The urge to compare with other Miyazaki films still ever-present. This one reminds me most of Totoro, in its small scale and the way it slowly unfolds. It takes a certain amount of confidence to hold back so much in a film for children (espesh with the digital animation wonders Pixar is coming up with), and it is admirable, although (as ever) I prefer Miyazaki doing visuals and themes in widescreen. Should say he didn't direct Arrietty, he just wrote and produced it, tho I suspect creative control was quite close.
The pivotal scene is the conversation in which Arrietty reveals herself to Sho, where the subject turns to the way humans have changed the environment and have unwittingly destroyed countless species of animal and plant life. I'm not sure if Mary Norton's Borrowers were intended to be a comment on climate change, but this is what they become here, and it is an interesting imaginative conceit to take the POV of the creatures being trampled to extinction. They are tenacious and noble and so on. What's more interesting is the contrast between the unthinking, obsessive housekeeper Haru and the sickly, melancholic Sho – who is inspired by the struggle of the little guys and survives his operation (notably not a spoiler, since we are told this in the very first line of the film).

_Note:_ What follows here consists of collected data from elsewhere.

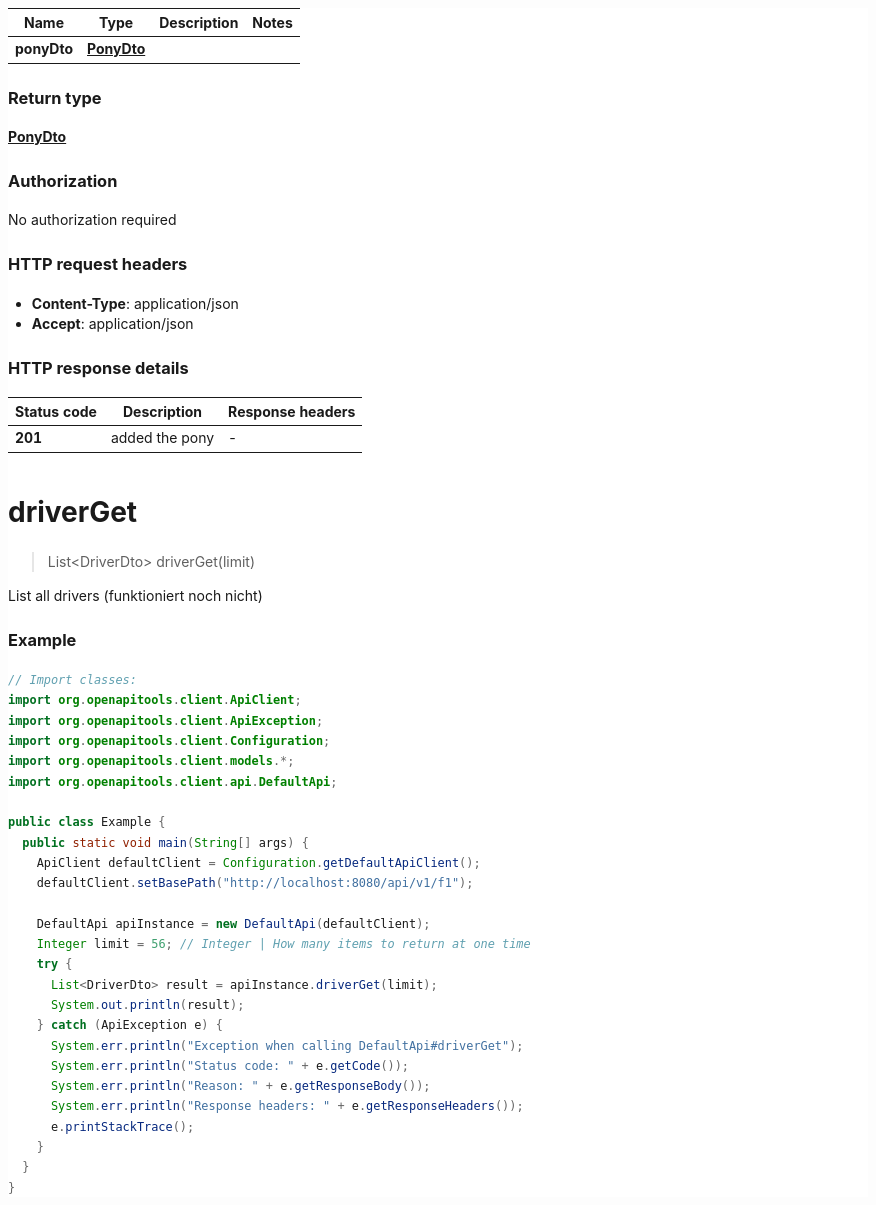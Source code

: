 Name | Type | Description  | Notes
------------- | ------------- | ------------- | -------------
 **ponyDto** | [**PonyDto**](PonyDto.md)|  |

### Return type

[**PonyDto**](PonyDto.md)

### Authorization

No authorization required

### HTTP request headers

 - **Content-Type**: application/json
 - **Accept**: application/json

### HTTP response details
| Status code | Description | Response headers |
|-------------|-------------|------------------|
**201** | added the pony |  -  |

<a name="driverGet"></a>
# **driverGet**
> List&lt;DriverDto&gt; driverGet(limit)

List all drivers (funktioniert noch nicht)

### Example
```java
// Import classes:
import org.openapitools.client.ApiClient;
import org.openapitools.client.ApiException;
import org.openapitools.client.Configuration;
import org.openapitools.client.models.*;
import org.openapitools.client.api.DefaultApi;

public class Example {
  public static void main(String[] args) {
    ApiClient defaultClient = Configuration.getDefaultApiClient();
    defaultClient.setBasePath("http://localhost:8080/api/v1/f1");

    DefaultApi apiInstance = new DefaultApi(defaultClient);
    Integer limit = 56; // Integer | How many items to return at one time
    try {
      List<DriverDto> result = apiInstance.driverGet(limit);
      System.out.println(result);
    } catch (ApiException e) {
      System.err.println("Exception when calling DefaultApi#driverGet");
      System.err.println("Status code: " + e.getCode());
      System.err.println("Reason: " + e.getResponseBody());
      System.err.println("Response headers: " + e.getResponseHeaders());
      e.printStackTrace();
    }
  }
}
```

MOST interesting is the realisation that the Borrowers don't want our help, even though they are in a position of weakness. Arrietty and Sho's relationship can never develop, they are inalterably different and must live separately. My only problem with the film is is why it has to have an unhappy ending – why this inequality cannot be bridged, why humans cannot reach some accommodation with the natural world. Maybe Miyazaki isn't all that sanguine about the prospect, or maybe dramatically it would have been too trite a note to end the film on. But as someone who hopes to live on this planet for some time yet, and still manages to be impressed by the scale of human ingenuity, the tone felt a bit unnecessarily elegiac.